Support variably sized observations with suitable embedding net
Is your feature request related to a problem? Please describe.
Handling variable-size observations, such as those used with permutation-invariant embedding networks, RNNs, or Transformers, currently requires padding inputs (e.g., with NaNs) to a fixed size. While this approach is nice for batching during training, at test time, it's preferable to also support working with tensors of varying lengths directly.
Unfortunately, the current input_shape checks prevent this, even when the underlying methods could handle variable-length inputs without issue.
As a workaround, it's necessary to manually override the inferred shapes to bypass these checks:
x_o = torch.tensor(np.array(x_o))
posterior._x_shape = (1, x_o.shape[0], x_o.shape[1])
posterior.posterior_estimator._condition_shape = x_o.shape
posterior.sample((n_samples,), x=x_o, show_progress_bars=False)
Describe the solution you'd like
Shape checks should only be enforced where a static shape is truly necessary. Specifically:
- If an embedding network is used, shape checks should apply to the output of the embedding network.

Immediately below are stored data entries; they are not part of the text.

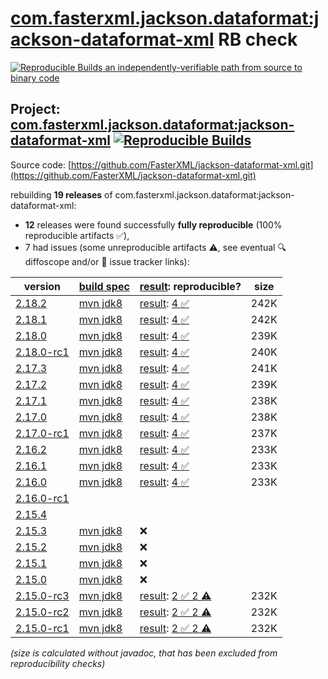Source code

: [com.fasterxml.jackson.dataformat:jackson-dataformat-xml](https://central.sonatype.com/artifact/com.fasterxml.jackson.dataformat/jackson-dataformat-xml/versions) RB check
=======

[![Reproducible Builds](https://reproducible-builds.org/images/logos/rb.svg) an independently-verifiable path from source to binary code](https://reproducible-builds.org/)

## Project: [com.fasterxml.jackson.dataformat:jackson-dataformat-xml](https://central.sonatype.com/artifact/com.fasterxml.jackson.dataformat/jackson-dataformat-xml/versions) [![Reproducible Builds](https://img.shields.io/endpoint?url=https://raw.githubusercontent.com/jvm-repo-rebuild/reproducible-central/master/content/com/fasterxml/jackson/dataformat/jackson-dataformat-xml/badge.json)](https://github.com/jvm-repo-rebuild/reproducible-central/blob/master/content/com/fasterxml/jackson/dataformat/jackson-dataformat-xml/README.md)

Source code: [https://github.com/FasterXML/jackson-dataformat-xml.git](https://github.com/FasterXML/jackson-dataformat-xml.git)

rebuilding **19 releases** of com.fasterxml.jackson.dataformat:jackson-dataformat-xml:
- **12** releases were found successfully **fully reproducible** (100% reproducible artifacts :white_check_mark:),
- 7 had issues (some unreproducible artifacts :warning:, see eventual :mag: diffoscope and/or :memo: issue tracker links):

| version | [build spec](/BUILDSPEC.md) | [result](https://reproducible-builds.org/docs/jvm/): reproducible? | size |
| -- | --------- | ------ | -- |
| [2.18.2](https://central.sonatype.com/artifact/com.fasterxml.jackson.dataformat/jackson-dataformat-xml/2.18.2/pom) | [mvn jdk8](jackson-dataformat-xml-2.18.2.buildspec) | [result](jackson-dataformat-xml-2.18.2.buildinfo): [4 :white_check_mark: ](jackson-dataformat-xml-2.18.2.buildcompare) | 242K |
| [2.18.1](https://central.sonatype.com/artifact/com.fasterxml.jackson.dataformat/jackson-dataformat-xml/2.18.1/pom) | [mvn jdk8](jackson-dataformat-xml-2.18.1.buildspec) | [result](jackson-dataformat-xml-2.18.1.buildinfo): [4 :white_check_mark: ](jackson-dataformat-xml-2.18.1.buildcompare) | 242K |
| [2.18.0](https://central.sonatype.com/artifact/com.fasterxml.jackson.dataformat/jackson-dataformat-xml/2.18.0/pom) | [mvn jdk8](jackson-dataformat-xml-2.18.0.buildspec) | [result](jackson-dataformat-xml-2.18.0.buildinfo): [4 :white_check_mark: ](jackson-dataformat-xml-2.18.0.buildcompare) | 239K |
| [2.18.0-rc1](https://central.sonatype.com/artifact/com.fasterxml.jackson.dataformat/jackson-dataformat-xml/2.18.0-rc1/pom) | [mvn jdk8](jackson-dataformat-xml-2.18.0-rc1.buildspec) | [result](jackson-dataformat-xml-2.18.0-rc1.buildinfo): [4 :white_check_mark: ](jackson-dataformat-xml-2.18.0-rc1.buildcompare) | 240K |
| [2.17.3](https://central.sonatype.com/artifact/com.fasterxml.jackson.dataformat/jackson-dataformat-xml/2.17.3/pom) | [mvn jdk8](jackson-dataformat-xml-2.17.3.buildspec) | [result](jackson-dataformat-xml-2.17.3.buildinfo): [4 :white_check_mark: ](jackson-dataformat-xml-2.17.3.buildcompare) | 241K |
| [2.17.2](https://central.sonatype.com/artifact/com.fasterxml.jackson.dataformat/jackson-dataformat-xml/2.17.2/pom) | [mvn jdk8](jackson-dataformat-xml-2.17.2.buildspec) | [result](jackson-dataformat-xml-2.17.2.buildinfo): [4 :white_check_mark: ](jackson-dataformat-xml-2.17.2.buildcompare) | 239K |
| [2.17.1](https://central.sonatype.com/artifact/com.fasterxml.jackson.dataformat/jackson-dataformat-xml/2.17.1/pom) | [mvn jdk8](jackson-dataformat-xml-2.17.1.buildspec) | [result](jackson-dataformat-xml-2.17.1.buildinfo): [4 :white_check_mark: ](jackson-dataformat-xml-2.17.1.buildcompare) | 238K |
| [2.17.0](https://central.sonatype.com/artifact/com.fasterxml.jackson.dataformat/jackson-dataformat-xml/2.17.0/pom) | [mvn jdk8](jackson-dataformat-xml-2.17.0.buildspec) | [result](jackson-dataformat-xml-2.17.0.buildinfo): [4 :white_check_mark: ](jackson-dataformat-xml-2.17.0.buildcompare) | 238K |
| [2.17.0-rc1](https://central.sonatype.com/artifact/com.fasterxml.jackson.dataformat/jackson-dataformat-xml/2.17.0-rc1/pom) | [mvn jdk8](jackson-dataformat-xml-2.17.0-rc1.buildspec) | [result](jackson-dataformat-xml-2.17.0-rc1.buildinfo): [4 :white_check_mark: ](jackson-dataformat-xml-2.17.0-rc1.buildcompare) | 237K |
| [2.16.2](https://central.sonatype.com/artifact/com.fasterxml.jackson.dataformat/jackson-dataformat-xml/2.16.2/pom) | [mvn jdk8](jackson-dataformat-xml-2.16.2.buildspec) | [result](jackson-dataformat-xml-2.16.2.buildinfo): [4 :white_check_mark: ](jackson-dataformat-xml-2.16.2.buildcompare) | 233K |
| [2.16.1](https://central.sonatype.com/artifact/com.fasterxml.jackson.dataformat/jackson-dataformat-xml/2.16.1/pom) | [mvn jdk8](jackson-dataformat-xml-2.16.1.buildspec) | [result](jackson-dataformat-xml-2.16.1.buildinfo): [4 :white_check_mark: ](jackson-dataformat-xml-2.16.1.buildcompare) | 233K |
| [2.16.0](https://central.sonatype.com/artifact/com.fasterxml.jackson.dataformat/jackson-dataformat-xml/2.16.0/pom) | [mvn jdk8](jackson-dataformat-xml-2.16.0.buildspec) | [result](jackson-dataformat-xml-2.16.0.buildinfo): [4 :white_check_mark: ](jackson-dataformat-xml-2.16.0.buildcompare) | 233K |
| [2.16.0-rc1](https://central.sonatype.com/artifact/com.fasterxml.jackson.dataformat/jackson-dataformat-xml/2.16.0-rc1/pom) | | | |
| [2.15.4](https://central.sonatype.com/artifact/com.fasterxml.jackson.dataformat/jackson-dataformat-xml/2.15.4/pom) | | | |
| [2.15.3](https://central.sonatype.com/artifact/com.fasterxml.jackson.dataformat/jackson-dataformat-xml/2.15.3/pom) | [mvn jdk8](jackson-dataformat-xml-2.15.3.buildspec) | :x: | |
| [2.15.2](https://central.sonatype.com/artifact/com.fasterxml.jackson.dataformat/jackson-dataformat-xml/2.15.2/pom) | [mvn jdk8](jackson-dataformat-xml-2.15.2.buildspec) | :x: | |
| [2.15.1](https://central.sonatype.com/artifact/com.fasterxml.jackson.dataformat/jackson-dataformat-xml/2.15.1/pom) | [mvn jdk8](jackson-dataformat-xml-2.15.1.buildspec) | :x: | |
| [2.15.0](https://central.sonatype.com/artifact/com.fasterxml.jackson.dataformat/jackson-dataformat-xml/2.15.0/pom) | [mvn jdk8](jackson-dataformat-xml-2.15.0.buildspec) | :x: | |
| [2.15.0-rc3](https://central.sonatype.com/artifact/com.fasterxml.jackson.dataformat/jackson-dataformat-xml/2.15.0-rc3/pom) | [mvn jdk8](jackson-dataformat-xml-2.15.0-rc3.buildspec) | [result](jackson-dataformat-xml-2.15.0-rc3.buildinfo): [2 :white_check_mark:  2 :warning:](jackson-dataformat-xml-2.15.0-rc3.buildcompare) | 232K |
| [2.15.0-rc2](https://central.sonatype.com/artifact/com.fasterxml.jackson.dataformat/jackson-dataformat-xml/2.15.0-rc2/pom) | [mvn jdk8](jackson-dataformat-xml-2.15.0-rc2.buildspec) | [result](jackson-dataformat-xml-2.15.0-rc2.buildinfo): [2 :white_check_mark:  2 :warning:](jackson-dataformat-xml-2.15.0-rc2.buildcompare) | 232K |
| [2.15.0-rc1](https://central.sonatype.com/artifact/com.fasterxml.jackson.dataformat/jackson-dataformat-xml/2.15.0-rc1/pom) | [mvn jdk8](jackson-dataformat-xml-2.15.0-rc1.buildspec) | [result](jackson-dataformat-xml-2.15.0-rc1.buildinfo): [2 :white_check_mark:  2 :warning:](jackson-dataformat-xml-2.15.0-rc1.buildcompare) | 232K |

<i>(size is calculated without javadoc, that has been excluded from reproducibility checks)</i>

- Eliminate redundant shape checks to avoid unnecessary constraints on variable-length inputs.
related to #218
More context for resolving this:
Right now, we enforce the condition (e.g., x_o), to be of the correct event_shape, by calling x = reshape_to_batch_event(x,...) either in the Posterior or the potential (which is very messy). However, in the case where the condition can have a variable size, and we have an embedding network that can handle this, the reshaping fails.
Suggested steps:
- Change functionality of
reshape_to_batch_eventto allow for variable sized conditions - Check whether
x_ois a valid shape by checking if the embedded input (e.g., add_embedded_condition_shapeproperty toEstimator objects - Remove redundant shape checks: ideally, shape checks should be happening at the same place regardless of the method.